◆ **Input records**
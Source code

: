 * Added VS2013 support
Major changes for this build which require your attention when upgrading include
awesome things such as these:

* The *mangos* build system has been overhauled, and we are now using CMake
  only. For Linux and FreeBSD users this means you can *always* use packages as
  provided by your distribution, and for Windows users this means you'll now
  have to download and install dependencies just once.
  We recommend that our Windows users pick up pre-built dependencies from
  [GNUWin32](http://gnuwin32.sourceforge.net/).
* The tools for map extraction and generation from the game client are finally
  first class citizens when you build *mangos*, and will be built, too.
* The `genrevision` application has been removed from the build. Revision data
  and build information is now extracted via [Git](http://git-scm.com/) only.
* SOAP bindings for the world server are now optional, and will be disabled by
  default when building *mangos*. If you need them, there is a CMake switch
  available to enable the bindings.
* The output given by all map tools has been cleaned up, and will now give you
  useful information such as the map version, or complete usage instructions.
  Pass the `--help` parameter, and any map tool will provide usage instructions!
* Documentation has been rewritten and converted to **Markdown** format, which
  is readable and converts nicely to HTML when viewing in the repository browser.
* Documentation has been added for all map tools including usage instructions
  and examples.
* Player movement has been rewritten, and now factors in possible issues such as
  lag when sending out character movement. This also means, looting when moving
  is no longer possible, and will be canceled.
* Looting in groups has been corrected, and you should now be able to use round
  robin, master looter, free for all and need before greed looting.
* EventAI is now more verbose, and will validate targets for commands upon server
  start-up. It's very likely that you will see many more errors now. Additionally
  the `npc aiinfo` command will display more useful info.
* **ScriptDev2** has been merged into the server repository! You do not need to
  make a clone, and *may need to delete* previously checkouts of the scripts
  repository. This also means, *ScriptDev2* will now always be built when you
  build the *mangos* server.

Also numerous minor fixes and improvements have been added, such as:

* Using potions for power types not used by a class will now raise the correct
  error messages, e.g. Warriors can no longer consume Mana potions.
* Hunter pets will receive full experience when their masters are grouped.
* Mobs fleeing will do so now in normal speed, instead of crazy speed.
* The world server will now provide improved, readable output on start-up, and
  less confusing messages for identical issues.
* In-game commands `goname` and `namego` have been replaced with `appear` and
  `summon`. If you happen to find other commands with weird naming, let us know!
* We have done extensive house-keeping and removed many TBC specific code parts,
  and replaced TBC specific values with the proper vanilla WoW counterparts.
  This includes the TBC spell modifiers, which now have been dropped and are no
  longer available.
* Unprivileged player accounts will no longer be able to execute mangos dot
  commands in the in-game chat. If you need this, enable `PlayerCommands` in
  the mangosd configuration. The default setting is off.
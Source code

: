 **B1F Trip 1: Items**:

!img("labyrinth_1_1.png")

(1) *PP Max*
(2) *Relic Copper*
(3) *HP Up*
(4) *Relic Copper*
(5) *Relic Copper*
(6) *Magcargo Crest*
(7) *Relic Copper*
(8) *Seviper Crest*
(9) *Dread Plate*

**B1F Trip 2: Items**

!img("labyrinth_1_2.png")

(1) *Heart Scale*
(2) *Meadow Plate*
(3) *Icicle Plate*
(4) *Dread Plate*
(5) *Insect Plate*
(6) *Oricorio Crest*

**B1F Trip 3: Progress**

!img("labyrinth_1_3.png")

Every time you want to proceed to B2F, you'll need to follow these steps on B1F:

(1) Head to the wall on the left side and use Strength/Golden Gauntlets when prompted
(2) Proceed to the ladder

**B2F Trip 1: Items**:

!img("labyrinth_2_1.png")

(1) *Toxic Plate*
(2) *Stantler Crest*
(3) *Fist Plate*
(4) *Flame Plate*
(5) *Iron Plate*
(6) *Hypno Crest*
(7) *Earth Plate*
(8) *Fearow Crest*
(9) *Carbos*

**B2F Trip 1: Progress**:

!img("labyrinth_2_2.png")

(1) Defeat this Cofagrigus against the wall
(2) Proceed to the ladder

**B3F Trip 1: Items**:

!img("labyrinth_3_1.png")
---
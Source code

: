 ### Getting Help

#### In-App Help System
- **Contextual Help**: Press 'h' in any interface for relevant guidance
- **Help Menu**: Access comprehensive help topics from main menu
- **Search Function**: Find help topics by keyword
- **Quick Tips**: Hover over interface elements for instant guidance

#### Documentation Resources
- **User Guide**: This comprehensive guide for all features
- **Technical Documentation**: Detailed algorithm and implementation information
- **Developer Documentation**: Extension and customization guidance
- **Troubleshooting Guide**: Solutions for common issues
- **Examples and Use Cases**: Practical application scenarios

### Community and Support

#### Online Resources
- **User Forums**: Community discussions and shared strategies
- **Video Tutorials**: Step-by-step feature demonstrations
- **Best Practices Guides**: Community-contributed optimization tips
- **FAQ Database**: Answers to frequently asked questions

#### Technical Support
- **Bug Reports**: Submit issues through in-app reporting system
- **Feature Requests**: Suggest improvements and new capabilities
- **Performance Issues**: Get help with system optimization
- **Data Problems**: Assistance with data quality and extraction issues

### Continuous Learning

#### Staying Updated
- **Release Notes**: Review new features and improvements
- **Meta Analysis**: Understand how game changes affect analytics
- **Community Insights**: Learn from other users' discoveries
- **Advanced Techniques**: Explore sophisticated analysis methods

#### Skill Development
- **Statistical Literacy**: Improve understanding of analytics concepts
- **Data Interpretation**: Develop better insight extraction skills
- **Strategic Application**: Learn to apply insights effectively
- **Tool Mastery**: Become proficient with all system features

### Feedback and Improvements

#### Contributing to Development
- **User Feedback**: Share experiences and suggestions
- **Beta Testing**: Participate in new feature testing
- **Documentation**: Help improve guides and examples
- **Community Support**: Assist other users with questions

◆ **Work to complete**
Look through the entries above. Copy each line in which the string "analytics" occurs.

◆ **Result for this task**
- **Meta Analysis**: Understand how game changes affect analytics
- **Statistical Literacy**: Improve understanding of analytics concepts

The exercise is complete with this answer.